Real-time streaming in Power BI
With Power BI real-time streaming, you can stream data and update dashboards in real-time. Any visual or dashboard that can be created in Power BI can also be created to display and update real-time data and visuals. The devices and sources of streaming data can be factory sensors, social media sources, service usage metrics, and anything else from which time-sensitive data can be collected or transmitted.
This article shows you how to set up real-time streaming dataset in Power BI. But before we get to that, it's important to understand the types of real-time datasets that are designed to display in tiles (and dashboards), and how those datasets differ.
Types of real-time datasets
There are three types of real-time datasets which are designed for display on real-time dashboards:
- Push dataset
- Streaming dataset
- PubNub streaming dataset
First let's understand how these datasets differ from one another (this section), then we discuss how to push data into those each of these datasets.
With a push dataset, data is pushed into the Power BI service. When the dataset is created, the Power BI service automatically creates a new database in the service to store the data. Since there is an underlying database that continues to store the data as it comes in, reports can be created with the data. These reports and their visuals are just like any other report visuals, which means you can use all of Power BI’s report building features to create visuals, including custom visuals, data alerts, pinned dashboard tiles, and more.
Once a report is created using the push dataset, any of its visuals can be pinned to a dashboard. On that dashboard, visuals update in real-time whenever the data is updated. Within the service, the dashboard is triggering a tile refresh every time new data is received.
There are two considerations to note about pinned tiles from a push dataset:
- Pinning an entire report using the pin live page option will not result in the data automatically being updated.
- Once a visual is pinned to a dashboard, you can use Q&A to ask questions of the push dataset in natural language. Once you make a Q&A query, you can pin the resulting visual back to the dashboard, and that dashboard will also update in real-time.
With a streaming dataset, data is also pushed into the Power BI service, with an important difference: Power BI only stores the data into a temporary cache, which quickly expires. The temporary cache is only used to display visuals which have some transient sense of history, such as a line chart that has a time window of one hour.
With a streaming dataset, there is no underlying database, so you cannot build report visuals using the data that flows in from the stream. As such, you cannot make use of report functionality such as filtering, custom visuals, and other report functions.
The only way to visualize a streaming dataset is to add a tile and use the streaming dataset as a custom streaming data data source. The custom streaming tiles that are based on a streaming dataset are optimized for quickly displaying real-time data. There is very little latency between when the data is pushed into the Power BI service and when the visual is updated, since there’s no need for the data to be entered into or read from a database.

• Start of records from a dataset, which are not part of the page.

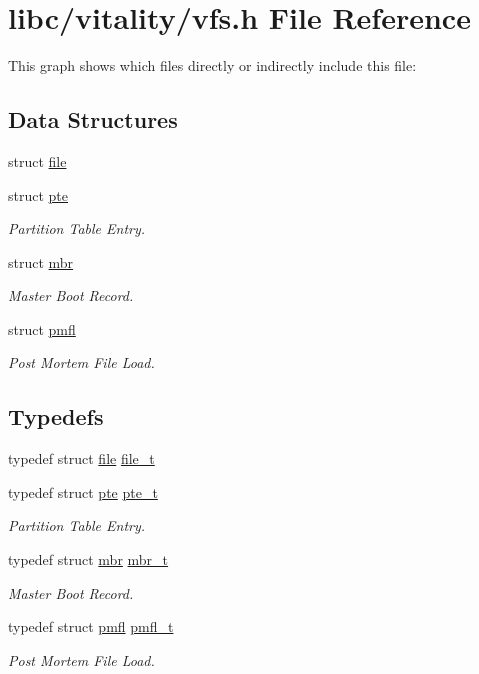 \hypertarget{a00191}{}\section{libc/vitality/vfs.h File Reference}
\label{a00191}
This graph shows which files directly or indirectly include this file\+:
\subsection*{Data Structures}
\begin{DoxyCompactItemize}
\item 
struct \hyperlink{a00308}{file}
\item 
struct \hyperlink{a00312}{pte}
\begin{DoxyCompactList}\small\item\em Partition Table Entry. \end{DoxyCompactList}\item 
struct \hyperlink{a00316}{mbr}
\begin{DoxyCompactList}\small\item\em Master Boot Record. \end{DoxyCompactList}\item 
struct \hyperlink{a00320}{pmfl}
\begin{DoxyCompactList}\small\item\em Post Mortem File Load. \end{DoxyCompactList}\end{DoxyCompactItemize}
\subsection*{Typedefs}
\begin{DoxyCompactItemize}
\item 
typedef struct \hyperlink{a00308}{file} \hyperlink{a00191_aa5445a6474a23ee3e7756d432dfa4ba1_aa5445a6474a23ee3e7756d432dfa4ba1}{file\+\_\+t}
\item 
typedef struct \hyperlink{a00312}{pte} \hyperlink{a00191_aeef6bb6b6bbfd4d912338e1e5c6938a5_aeef6bb6b6bbfd4d912338e1e5c6938a5}{pte\+\_\+t}
\begin{DoxyCompactList}\small\item\em Partition Table Entry. \end{DoxyCompactList}\item 
typedef struct \hyperlink{a00316}{mbr} \hyperlink{a00191_adb8ab3f846ea25ce3271bfabb17fc767_adb8ab3f846ea25ce3271bfabb17fc767}{mbr\+\_\+t}
\begin{DoxyCompactList}\small\item\em Master Boot Record. \end{DoxyCompactList}\item 
typedef struct \hyperlink{a00320}{pmfl} \hyperlink{a00191_a02f7eedc7de6c770b6b29a62905fc61d_a02f7eedc7de6c770b6b29a62905fc61d}{pmfl\+\_\+t}
\begin{DoxyCompactList}\small\item\em Post Mortem File Load. \end{DoxyCompactList}\end{DoxyCompactItemize}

In practice, streaming datasets and their accompanying streaming visuals are best used in situations when it is critical to minimize the latency between when data is pushed and when it is visualized. In addition, it's best practice to have the data pushed in a format that can be visualized as-is, without any additional aggregations. Examples of data that's ready as-is include temperatures, and pre-calculated averages.
PubNub streaming dataset
With a PubNub streaming dataset, the Power BI web client uses the PubNub SDK to read an existing PubNub data stream, and no data is stored by the Power BI service.
As with the streaming dataset, with the PubNub streaming dataset there is no underlying database in Power BI, so you cannot build report visuals against the data that flows in, and cannot take advantage of report functionality such as filtering, custom visuals, and so on. As such, the PubNub streaming dataset can also only be visualized by adding a tile to the dashboard, and configuring a PubNub data stream as the source.

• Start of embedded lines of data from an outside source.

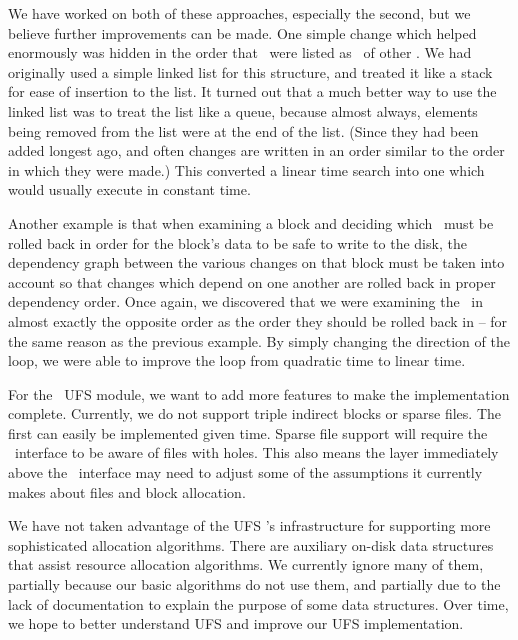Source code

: We have worked on both of these approaches, especially the second, but we
believe further improvements can be made. One simple change which helped
enormously was hidden in the order that \chdescs\ were listed as \befores\ of
other \chdescs. We had originally used a simple linked list for this structure,
and treated it like a stack for ease of insertion to the list. It turned out
that a much better way to use the linked list was to treat the list like a
queue, because almost always, elements being removed from the list were at the
end of the list. (Since they had been added longest ago, and often changes are
written in an order similar to the order in which they were made.) This
converted a linear time search into one which would usually execute in constant
time.

Another example is that when examining a block and deciding which \chdescs\ must
be rolled back in order for the block's data to be safe to write to the disk,
the dependency graph between the various changes on that block must be taken
into account so that changes which depend on one another are rolled back in
proper dependency order. Once again, we discovered that we were examining the
\chdescs\ in almost exactly the opposite order as the order they should be
rolled back in -- for the same reason as the previous example. By simply
changing the direction of the loop, we were able to improve the loop from
quadratic time to linear time.

For the \Kudos\ UFS module, we want to add more features to make the
implementation complete. Currently, we do not support triple indirect blocks or
sparse files. The first can easily be implemented given time. Sparse file
support will require the \LFS\ interface to be aware of files with holes. This
also means the layer immediately above the \LFS\ interface may need to adjust
some of the assumptions it currently makes about files and block allocation.

We have not taken advantage of the UFS \module's infrastructure for supporting
more sophisticated allocation algorithms. There are auxiliary on-disk data
structures that assist resource allocation algorithms. We currently ignore many
of them, partially because our basic algorithms do not use them, and partially
due to the lack of documentation to explain the purpose of some data structures.
Over time, we hope to better understand UFS and improve our UFS implementation.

Tiles based on a PubNub streaming dataset are optimized for quickly displaying real-time data. Since Power BI is directly connected to the PubNub data stream, there is very little latency between when the data is pushed into the Power BI service and when the visual is updated.
Streaming dataset matrix
The following table (or matrix, if you like) describes the three types of datasets for real-time streaming, and lists capabilities and limitations of each.
See this article for information on Push limits on how much data can be pushed in.
Pushing data to datasets
The previous section described the three primary types of real-time datasets you can use in real-time streaming, and how they differ. This section describes how to create and push data into those datasets.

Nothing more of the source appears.